Aanleiding
Het prudentiële toezicht in Nederland is erop gericht de kans op faillissement van een bank en op instabiliteit in de financiële sector te minimaliseren. Nederland kent een grote en geconcentreerde bankensector, die een spilfunctie vervult voor zowel de financiële sector als voor de economie. De keerzijde hiervan is dat uitval van de kritische activiteiten van systeembanken een directe negatieve doorwerking heeft op andere financiële instellingen, consumenten, het bedrijfsleven en de gehele maatschappij. DNB richt zich daarom ook op het zoveel mogelijk beperken van de gevolgen van een onverhoopt faillissement van systeemrelevante banken.
Om de kans op en de gevolgen van een faillissement van een systeembank te verkleinen heeft DNB in 2010 het toezichtbeleid op deze banken aangescherpt. Een onderdeel hiervan is dat de Nederlandse systeembanken structureel hogere kapitaalbuffers moeten gaan aanhouden om verliezen te kunnen opvangen. Andere onderdelen zijn dat DNB het toezicht op systeembanken heeft geïntensiveerd en van systeembanken eist dat zij herstelplannen opstellen en implementeren. In deze herstelplannen formuleren systeembanken maatregelen die ze zelf kunnen nemen om in een crisis overeind te blijven. Momenteel ronden de Nederlandse systeembanken hun herstelplannen af. Het laatste onderdeel betreft versterking van het nationale resolutieregime, waar DNB – in lijn met nationale en internationale afspraken – sinds 2009 aan werkt.
Versterking van het nationale resolutieregime is een langlopend proces dat op twee pijlers rust.

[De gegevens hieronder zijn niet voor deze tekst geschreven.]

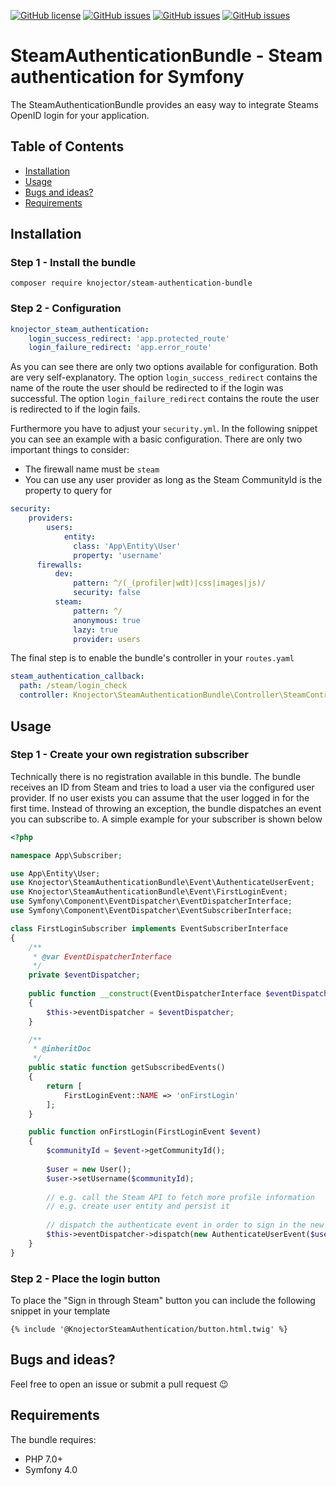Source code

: [![GitHub license](https://img.shields.io/github/license/knojector/SteamAuthenticationBundle)](https://github.com/knojector/SteamAuthenticationBundle/blob/master/LICENSE)
[![GitHub issues](https://img.shields.io/github/issues/knojector/SteamAuthenticationBundle)](https://github.com/knojector/SteamAuthenticationBundle/issues)
[![GitHub issues](https://img.shields.io/github/issues-pr/knojector/SteamAuthenticationBundle)](https://github.com/knojector/SteamAuthenticationBundle/pulls)
[![GitHub issues](https://img.shields.io/github/stars/knojector/SteamAuthenticationBundle)](https://github.com/knojector/SteamAuthenticationBundle/stargazers)

# SteamAuthenticationBundle - Steam authentication for Symfony

The SteamAuthenticationBundle provides an easy way to integrate Steams OpenID login for your application.

## Table of Contents
- [Installation](#installation)
- [Usage](#usage)
- [Bugs and ideas?](#bugs-and-ideas)
- [Requirements](#requirements)

## Installation

### Step 1 - Install the bundle
```shell
composer require knojector/steam-authentication-bundle
```

### Step 2 - Configuration
```yaml
knojector_steam_authentication:
    login_success_redirect: 'app.protected_route'
    login_failure_redirect: 'app.error_route'
```
As you can see there are only two options available for configuration. Both are very self-explanatory. The option `login_success_redirect` contains the name of the route the user should be redirected to if the login was successful. The option `login_failure_redirect` contains the route the user is redirected to if the login fails.


Furthermore you have to adjust your `security.yml`. In the following snippet you can see an example with a basic configuration. There are only two important things to consider:
- The firewall name must be `steam`
- You can use any user provider as long as the Steam CommunityId is the property to query for
```yaml
security:
    providers:
        users:
            entity:
              class: 'App\Entity\User'
              property: 'username'
      firewalls:
          dev:
              pattern: ^/(_(profiler|wdt)|css|images|js)/
              security: false
          steam:
              pattern: ^/
              anonymous: true
              lazy: true
              provider: users
```

The final step is to enable the bundle's controller in your `routes.yaml`
```yaml
steam_authentication_callback:
  path: /steam/login_check
  controller: Knojector\SteamAuthenticationBundle\Controller\SteamController::callback
```
## Usage

### Step 1 - Create your own registration subscriber
Technically there is no registration available in this bundle. The bundle receives an ID from Steam and tries to load a user via the configured user provider. If no user exists you can assume that the user logged in for the first time. Instead of throwing an exception, the bundle dispatches an event you can subscribe to. A simple example for your subscriber is shown below

```php
<?php

namespace App\Subscriber;

use App\Entity\User;
use Knojector\SteamAuthenticationBundle\Event\AuthenticateUserEvent;
use Knojector\SteamAuthenticationBundle\Event\FirstLoginEvent;
use Symfony\Component\EventDispatcher\EventDispatcherInterface;
use Symfony\Component\EventDispatcher\EventSubscriberInterface;

class FirstLoginSubscriber implements EventSubscriberInterface
{
    /**
     * @var EventDispatcherInterface
     */
    private $eventDispatcher;
    
    public function __construct(EventDispatcherInterface $eventDispatcher)
    {
        $this->eventDispatcher = $eventDispatcher;
    }

    /**
     * @inheritDoc
     */
    public static function getSubscribedEvents()
    {
        return [
            FirstLoginEvent::NAME => 'onFirstLogin'
        ];
    }

    public function onFirstLogin(FirstLoginEvent $event)
    {
        $communityId = $event->getCommunityId();
        
        $user = new User();
        $user->setUsername($communityId);
        
        // e.g. call the Steam API to fetch more profile information
        // e.g. create user entity and persist it
        
        // dispatch the authenticate event in order to sign in the new created user.
        $this->eventDispatcher->dispatch(new AuthenticateUserEvent($user), AuthenticateUserEvent::NAME);
    }
}
```

### Step 2 - Place the login button
To place the "Sign in through Steam" button you can include the following snippet in your template
```
{% include '@KnojectorSteamAuthentication/button.html.twig' %}
```

## Bugs and ideas?
Feel free to open an issue or submit a pull request :wink:

## Requirements
The bundle requires:
- PHP 7.0+
- Symfony 4.0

De eerste pijler is versterking van het resolutie-instrumentarium. Dit is in Nederland gebeurd met de inwerkingtreding van de Interventiewet. Deze wet geeft DNB en de minister van Financiën nieuwe bevoegdheden om tijdig in te grijpen bij een financiële onderneming in problemen. De tweede pijler is gedegen voorbereiding, die autoriteiten in staat moet stellen het resolutie-instrumentarium effectief te kunnen toepassen op falende banken. Met name systeembanken zijn vaak complex georganiseerd, waarbij de economische en operationele activiteiten dwars door landsgrenzen en de juridische structuur van de organisatie heen lopen. Deze complexiteit bemoeilijkt een ordelijke resolutie. Ten behoeve van die voorbereiding gaat DNB op basis van de door de banken aangeleverde informatie resolutieplannen opstellen voor de Nederlandse systeembanken. Het ministerie van Financiën wordt hierbij nauw betrokken.
Doelstelling resolutieplannen
Resolutieplannen zijn er voor de situatie dat banken niet meer zelfstandig in staat zijn om dreigend onheil af te wenden. In zo’n situatie treedt de resolutiefase in en wordt het resolutieplan geactiveerd (zie figuur 1*). Het doel van een resolutieplan is om de kritische economische activiteiten van een bank te waarborgen. Hiermee wordt getracht de gevolgen van een falen voor de financiële stabiliteit en voor de belastingbetaler te beperken. Het resolutieplan moet bewerkstelligen dat in geval van een falen aandeelhouders en crediteuren kosten dragen die ze in een normale liquidatie ook dragen en een bail-out door de belastingbetaler wordt vermeden.